Mes premières pensées sont pour celles et ceux qui sont seuls, qui souffrent, qui sont touchés par la maladie, le chômage ou la précarité.

Je leur souhaite pour 2012, force, courage et réconfort.

Comme l’ensemble du pays, Clermont est touché par la crise économique.
Les Clermontois rencontrent de graves difficultés dans leur quotidien.
Plus que jamais en 2012, la ville devra être à leurs côtés. Elle devra plus les soutenir, et les accompagner pour passer ce cap difficile.

En matière d’emploi, la ville ne doit pas se dérober. De nombreux projets sont en souffrance. Nos entreprises du bâtiment et des travaux publics n’attendent qu’un signal. Les chantiers doivent démarrer. Il en manque pas… je pense surtout à celui du site de l’Hôtel Dieu.
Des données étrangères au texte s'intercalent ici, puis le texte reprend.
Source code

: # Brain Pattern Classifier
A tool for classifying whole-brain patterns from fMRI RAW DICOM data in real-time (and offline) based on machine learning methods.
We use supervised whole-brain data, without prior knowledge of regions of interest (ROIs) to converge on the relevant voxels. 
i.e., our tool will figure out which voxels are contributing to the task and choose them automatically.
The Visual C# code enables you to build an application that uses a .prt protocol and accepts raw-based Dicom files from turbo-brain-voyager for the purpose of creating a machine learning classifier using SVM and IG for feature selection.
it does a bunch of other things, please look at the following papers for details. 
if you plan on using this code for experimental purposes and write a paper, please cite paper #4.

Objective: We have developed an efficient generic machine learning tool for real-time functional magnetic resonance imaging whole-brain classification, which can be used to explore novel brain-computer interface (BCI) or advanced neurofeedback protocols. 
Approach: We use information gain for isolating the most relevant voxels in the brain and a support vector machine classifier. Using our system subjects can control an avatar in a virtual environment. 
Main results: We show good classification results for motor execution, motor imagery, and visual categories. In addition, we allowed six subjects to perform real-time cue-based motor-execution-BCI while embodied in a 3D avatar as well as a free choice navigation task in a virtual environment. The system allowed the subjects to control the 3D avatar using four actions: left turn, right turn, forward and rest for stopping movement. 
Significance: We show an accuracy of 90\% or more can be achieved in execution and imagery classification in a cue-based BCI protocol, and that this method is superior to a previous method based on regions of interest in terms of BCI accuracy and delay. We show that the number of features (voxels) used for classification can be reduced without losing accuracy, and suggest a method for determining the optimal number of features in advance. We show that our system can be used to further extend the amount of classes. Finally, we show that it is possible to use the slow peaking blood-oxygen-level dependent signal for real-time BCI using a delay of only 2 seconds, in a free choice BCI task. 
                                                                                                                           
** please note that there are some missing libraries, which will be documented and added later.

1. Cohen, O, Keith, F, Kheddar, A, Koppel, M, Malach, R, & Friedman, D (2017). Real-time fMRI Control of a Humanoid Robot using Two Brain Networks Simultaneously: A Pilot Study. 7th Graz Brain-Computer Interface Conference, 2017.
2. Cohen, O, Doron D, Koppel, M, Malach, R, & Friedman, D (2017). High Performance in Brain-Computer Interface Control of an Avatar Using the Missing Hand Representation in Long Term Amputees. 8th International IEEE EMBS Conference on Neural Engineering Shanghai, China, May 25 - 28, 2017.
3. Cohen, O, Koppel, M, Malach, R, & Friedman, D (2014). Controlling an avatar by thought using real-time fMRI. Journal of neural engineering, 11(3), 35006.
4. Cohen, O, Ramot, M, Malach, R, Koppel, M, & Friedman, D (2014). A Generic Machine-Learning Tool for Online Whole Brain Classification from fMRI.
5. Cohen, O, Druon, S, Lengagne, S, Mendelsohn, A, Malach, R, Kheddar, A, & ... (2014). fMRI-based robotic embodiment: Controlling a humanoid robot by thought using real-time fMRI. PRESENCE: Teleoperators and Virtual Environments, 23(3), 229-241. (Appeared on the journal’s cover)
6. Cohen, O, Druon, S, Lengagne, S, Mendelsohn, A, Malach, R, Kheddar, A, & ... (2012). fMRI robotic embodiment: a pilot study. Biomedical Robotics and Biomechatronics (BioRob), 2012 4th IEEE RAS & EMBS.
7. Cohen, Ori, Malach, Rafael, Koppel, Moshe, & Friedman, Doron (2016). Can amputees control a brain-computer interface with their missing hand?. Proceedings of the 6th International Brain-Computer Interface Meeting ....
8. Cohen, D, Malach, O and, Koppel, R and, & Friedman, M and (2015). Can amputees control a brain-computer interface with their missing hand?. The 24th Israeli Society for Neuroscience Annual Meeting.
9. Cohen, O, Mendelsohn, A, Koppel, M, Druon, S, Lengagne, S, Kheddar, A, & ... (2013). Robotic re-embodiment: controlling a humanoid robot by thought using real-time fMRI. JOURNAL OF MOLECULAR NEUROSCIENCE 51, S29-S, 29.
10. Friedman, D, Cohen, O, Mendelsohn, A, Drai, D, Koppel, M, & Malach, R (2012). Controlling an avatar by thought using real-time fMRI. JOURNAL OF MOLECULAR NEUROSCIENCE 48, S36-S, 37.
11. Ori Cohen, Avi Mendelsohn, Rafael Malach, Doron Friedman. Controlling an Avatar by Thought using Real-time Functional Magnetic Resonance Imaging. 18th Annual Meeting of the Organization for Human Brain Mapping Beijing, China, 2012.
L’accès au logement, notamment social, doit être plus transparent et plus juste. Trop de familles Clermontoises en sont écartées. Il est grand temps de remettre de l’équité et de la justice dans son accès.

Les transports publics ont souffert de nombreuses perturbations en 2012. Les Clermontois ont été gravement pénalisés par des grèves à répétition liées à un conflit qui trouve son origine dans une guerre socialo-socialiste.
Une solution pérenne, qui préserve à la fois les intérêts des salariés de la T2C et la qualité du service public doit être trouvée. Dans tous les cas, le service minimum doit être appliqué.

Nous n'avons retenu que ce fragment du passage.